Your task: What lines in the entries hold the string "customizing"? List them.

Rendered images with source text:
================
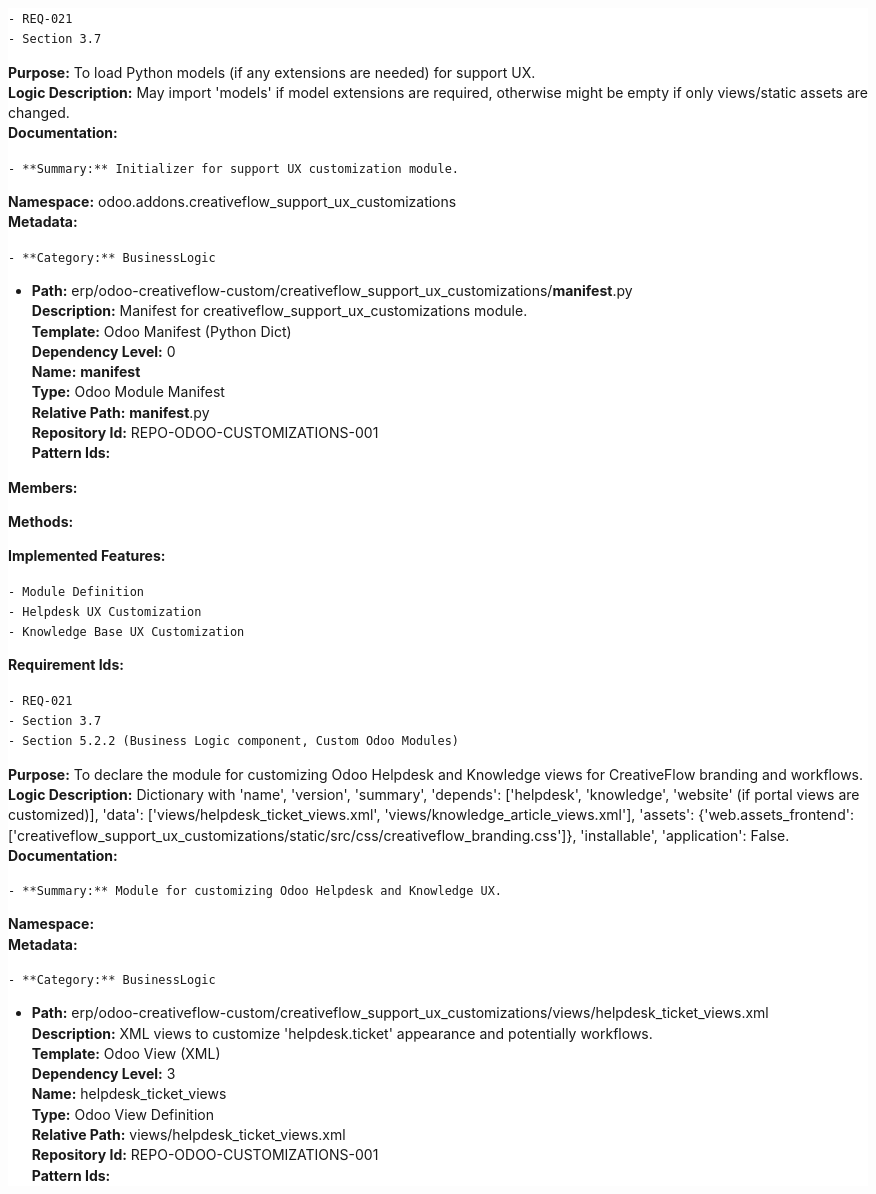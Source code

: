    - REQ-021
    - Section 3.7
    
**Purpose:** To load Python models (if any extensions are needed) for support UX.  
**Logic Description:** May import 'models' if model extensions are required, otherwise might be empty if only views/static assets are changed.  
**Documentation:**
    
    - **Summary:** Initializer for support UX customization module.
    
**Namespace:** odoo.addons.creativeflow_support_ux_customizations  
**Metadata:**
    
    - **Category:** BusinessLogic
    
- **Path:** erp/odoo-creativeflow-custom/creativeflow_support_ux_customizations/__manifest__.py  
**Description:** Manifest for creativeflow_support_ux_customizations module.  
**Template:** Odoo Manifest (Python Dict)  
**Dependency Level:** 0  
**Name:** __manifest__  
**Type:** Odoo Module Manifest  
**Relative Path:** __manifest__.py  
**Repository Id:** REPO-ODOO-CUSTOMIZATIONS-001  
**Pattern Ids:**
    
    
**Members:**
    
    
**Methods:**
    
    
**Implemented Features:**
    
    - Module Definition
    - Helpdesk UX Customization
    - Knowledge Base UX Customization
    
**Requirement Ids:**
    
    - REQ-021
    - Section 3.7
    - Section 5.2.2 (Business Logic component, Custom Odoo Modules)
    
**Purpose:** To declare the module for customizing Odoo Helpdesk and Knowledge views for CreativeFlow branding and workflows.  
**Logic Description:** Dictionary with 'name', 'version', 'summary', 'depends': ['helpdesk', 'knowledge', 'website' (if portal views are customized)], 'data': ['views/helpdesk_ticket_views.xml', 'views/knowledge_article_views.xml'], 'assets': {'web.assets_frontend': ['creativeflow_support_ux_customizations/static/src/css/creativeflow_branding.css']}, 'installable', 'application': False.  
**Documentation:**
    
    - **Summary:** Module for customizing Odoo Helpdesk and Knowledge UX.
    
**Namespace:**   
**Metadata:**
    
    - **Category:** BusinessLogic
    
- **Path:** erp/odoo-creativeflow-custom/creativeflow_support_ux_customizations/views/helpdesk_ticket_views.xml  
**Description:** XML views to customize 'helpdesk.ticket' appearance and potentially workflows.  
**Template:** Odoo View (XML)  
**Dependency Level:** 3  
**Name:** helpdesk_ticket_views  
**Type:** Odoo View Definition  
**Relative Path:** views/helpdesk_ticket_views.xml  
**Repository Id:** REPO-ODOO-CUSTOMIZATIONS-001  
**Pattern Ids:**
================
Written solution:
**Purpose:** To declare the module for customizing Odoo Helpdesk and Knowledge views for CreativeFlow branding and workflows.  
    - **Summary:** Module for customizing Odoo Helpdesk and Knowledge UX.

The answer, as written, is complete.